= Problem details =
The line containing "These results demonstrate" marks the end: output every line of the data up to it, and that line too, exactly as written.

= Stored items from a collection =
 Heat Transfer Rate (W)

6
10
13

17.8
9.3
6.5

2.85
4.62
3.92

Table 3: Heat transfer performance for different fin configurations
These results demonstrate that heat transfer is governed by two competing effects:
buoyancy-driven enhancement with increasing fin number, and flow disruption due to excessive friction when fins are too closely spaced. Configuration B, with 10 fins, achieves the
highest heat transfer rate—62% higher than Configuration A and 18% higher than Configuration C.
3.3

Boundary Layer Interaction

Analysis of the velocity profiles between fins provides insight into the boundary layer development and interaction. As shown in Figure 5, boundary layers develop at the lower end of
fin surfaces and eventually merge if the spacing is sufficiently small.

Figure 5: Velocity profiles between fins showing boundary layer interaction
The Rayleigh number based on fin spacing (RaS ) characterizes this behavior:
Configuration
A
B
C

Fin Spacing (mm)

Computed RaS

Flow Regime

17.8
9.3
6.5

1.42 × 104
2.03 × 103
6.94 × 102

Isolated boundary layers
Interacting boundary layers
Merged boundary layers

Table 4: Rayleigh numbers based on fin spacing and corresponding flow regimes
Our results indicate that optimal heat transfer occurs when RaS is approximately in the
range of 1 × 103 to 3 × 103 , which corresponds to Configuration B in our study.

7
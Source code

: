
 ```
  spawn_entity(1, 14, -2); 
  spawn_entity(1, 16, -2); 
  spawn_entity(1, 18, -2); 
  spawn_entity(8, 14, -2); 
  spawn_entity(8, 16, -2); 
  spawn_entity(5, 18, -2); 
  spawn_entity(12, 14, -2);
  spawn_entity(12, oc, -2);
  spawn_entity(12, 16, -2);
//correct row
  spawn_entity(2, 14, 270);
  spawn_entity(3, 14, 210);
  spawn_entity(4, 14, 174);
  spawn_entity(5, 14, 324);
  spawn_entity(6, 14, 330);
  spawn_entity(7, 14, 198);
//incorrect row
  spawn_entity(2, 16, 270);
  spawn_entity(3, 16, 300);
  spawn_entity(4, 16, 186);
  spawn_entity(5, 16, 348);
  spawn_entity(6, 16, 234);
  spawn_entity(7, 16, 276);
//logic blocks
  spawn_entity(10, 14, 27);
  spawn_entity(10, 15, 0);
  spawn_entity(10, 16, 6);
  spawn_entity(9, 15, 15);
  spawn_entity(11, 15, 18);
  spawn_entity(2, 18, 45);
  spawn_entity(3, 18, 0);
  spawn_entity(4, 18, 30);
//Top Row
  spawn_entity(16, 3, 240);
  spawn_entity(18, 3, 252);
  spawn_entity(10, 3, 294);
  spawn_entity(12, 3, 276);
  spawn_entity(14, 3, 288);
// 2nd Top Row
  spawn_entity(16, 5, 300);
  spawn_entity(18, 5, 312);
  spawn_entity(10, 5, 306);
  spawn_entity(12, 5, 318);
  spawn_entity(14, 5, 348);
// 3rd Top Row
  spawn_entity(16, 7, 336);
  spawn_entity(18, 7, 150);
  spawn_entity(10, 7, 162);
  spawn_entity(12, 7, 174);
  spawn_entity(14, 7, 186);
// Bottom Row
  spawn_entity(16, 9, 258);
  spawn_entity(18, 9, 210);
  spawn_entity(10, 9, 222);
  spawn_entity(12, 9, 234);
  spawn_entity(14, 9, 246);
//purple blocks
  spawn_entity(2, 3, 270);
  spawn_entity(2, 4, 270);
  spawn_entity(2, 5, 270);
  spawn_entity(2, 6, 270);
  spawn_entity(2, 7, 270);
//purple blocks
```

= Exercise result =
 Heat Transfer Rate (W)

6
10
13

17.8
9.3
6.5

2.85
4.62
3.92

Table 3: Heat transfer performance for different fin configurations
These results demonstrate that heat transfer is governed by two competing effects:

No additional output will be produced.